Of the complaints made in 2013-14, 50.1% were upheld. In a separate report the Health Services Ombudsman stated that they had had 18,870 enquiries about the NHS in 2013-14.
The Health Services Ombudsman’s report also revealed that over the previous 18 months, the top four issues which were most mentioned for complaining about Trusts were: clinical care and treatment, communication, diagnosis (including delay, failure to diagnose and misdiagnosis) and the attitude of staff.
In terms of complaints about acute trusts which the Ombudsman investigated, it reported that over the first two quarters of 2014-15 diagnosis accounted for 36% of complaints.

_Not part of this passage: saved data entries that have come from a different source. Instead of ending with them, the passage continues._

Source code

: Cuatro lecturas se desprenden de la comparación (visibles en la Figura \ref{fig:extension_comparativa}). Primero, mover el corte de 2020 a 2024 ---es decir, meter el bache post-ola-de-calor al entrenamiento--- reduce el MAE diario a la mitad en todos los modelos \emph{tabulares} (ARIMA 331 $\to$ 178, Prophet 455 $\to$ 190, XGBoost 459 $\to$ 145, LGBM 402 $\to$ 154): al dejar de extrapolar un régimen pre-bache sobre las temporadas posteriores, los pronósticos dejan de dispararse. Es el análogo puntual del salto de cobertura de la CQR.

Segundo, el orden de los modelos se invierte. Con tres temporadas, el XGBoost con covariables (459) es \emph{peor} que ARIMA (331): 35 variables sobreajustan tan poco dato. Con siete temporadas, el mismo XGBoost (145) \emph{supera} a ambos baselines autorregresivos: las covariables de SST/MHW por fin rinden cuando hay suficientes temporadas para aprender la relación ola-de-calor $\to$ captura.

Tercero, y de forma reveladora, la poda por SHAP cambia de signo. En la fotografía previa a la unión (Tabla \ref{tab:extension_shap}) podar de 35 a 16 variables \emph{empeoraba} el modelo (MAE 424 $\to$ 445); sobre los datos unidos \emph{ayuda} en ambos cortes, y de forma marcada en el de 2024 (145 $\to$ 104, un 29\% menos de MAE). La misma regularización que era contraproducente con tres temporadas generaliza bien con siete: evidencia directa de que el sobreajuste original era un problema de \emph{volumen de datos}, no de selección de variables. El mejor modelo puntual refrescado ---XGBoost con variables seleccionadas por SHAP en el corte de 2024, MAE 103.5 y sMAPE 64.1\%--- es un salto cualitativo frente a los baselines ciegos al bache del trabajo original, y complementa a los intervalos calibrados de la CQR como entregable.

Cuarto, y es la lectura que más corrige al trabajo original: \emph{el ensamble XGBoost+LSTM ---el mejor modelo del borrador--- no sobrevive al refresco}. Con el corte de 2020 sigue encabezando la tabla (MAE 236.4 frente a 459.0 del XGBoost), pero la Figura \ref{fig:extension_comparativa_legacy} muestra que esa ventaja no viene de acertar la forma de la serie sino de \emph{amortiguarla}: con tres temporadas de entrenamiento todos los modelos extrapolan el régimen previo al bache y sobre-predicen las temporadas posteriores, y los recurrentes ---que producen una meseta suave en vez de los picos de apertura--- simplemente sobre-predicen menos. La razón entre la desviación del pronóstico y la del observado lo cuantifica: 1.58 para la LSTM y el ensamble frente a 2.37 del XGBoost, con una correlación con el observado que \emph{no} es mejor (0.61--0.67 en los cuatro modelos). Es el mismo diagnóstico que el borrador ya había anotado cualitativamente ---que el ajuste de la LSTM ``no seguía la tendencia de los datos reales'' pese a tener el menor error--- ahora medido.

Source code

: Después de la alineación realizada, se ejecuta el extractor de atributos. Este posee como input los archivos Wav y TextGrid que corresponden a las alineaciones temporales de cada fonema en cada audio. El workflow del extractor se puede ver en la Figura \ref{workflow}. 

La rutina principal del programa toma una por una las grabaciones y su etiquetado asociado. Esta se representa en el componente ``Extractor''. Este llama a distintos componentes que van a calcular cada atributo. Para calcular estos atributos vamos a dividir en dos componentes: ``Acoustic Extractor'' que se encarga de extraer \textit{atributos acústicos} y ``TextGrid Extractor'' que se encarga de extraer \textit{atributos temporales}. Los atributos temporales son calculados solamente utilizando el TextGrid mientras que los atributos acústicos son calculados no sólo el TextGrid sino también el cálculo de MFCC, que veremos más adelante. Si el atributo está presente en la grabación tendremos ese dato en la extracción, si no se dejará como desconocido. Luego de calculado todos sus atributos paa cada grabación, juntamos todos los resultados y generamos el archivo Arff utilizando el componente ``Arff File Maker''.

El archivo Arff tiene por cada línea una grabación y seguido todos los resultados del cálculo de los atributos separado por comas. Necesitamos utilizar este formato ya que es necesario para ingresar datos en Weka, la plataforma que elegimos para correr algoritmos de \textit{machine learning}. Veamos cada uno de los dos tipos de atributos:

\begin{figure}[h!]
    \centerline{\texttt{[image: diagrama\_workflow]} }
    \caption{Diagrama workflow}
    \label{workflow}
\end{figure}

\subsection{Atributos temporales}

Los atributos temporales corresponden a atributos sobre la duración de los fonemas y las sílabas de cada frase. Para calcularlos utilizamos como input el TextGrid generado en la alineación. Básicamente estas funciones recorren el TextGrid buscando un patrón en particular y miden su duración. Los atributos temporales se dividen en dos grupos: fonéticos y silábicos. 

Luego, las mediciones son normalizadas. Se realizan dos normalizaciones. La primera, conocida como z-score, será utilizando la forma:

In responding to their figures, the Ombudsman, Dame Julie Mellor, DBE, took a constructive approach and emphasised the importance of a more personalised approach to care which is less defensive and instead welcomes feedback.
Whilst it is undoubtedly the case that feedback and transparency can only help the NHS going forward. What these figures also show is not only that the level of complaints in the NHS is rising but also that there are many thousands of those complaints which are not being upheld.
Above all, these are figures which reflect a huge breadth of experience with the NHS. Sometimes the NHS can be overshadowed by headlines concerning political points over lack of resources or about particular cases or groups of cases which come to light. But these figures reflect a whole cross-section of those who come into contact with the NHS and sadly the scale of the figures raises serious cause for concern.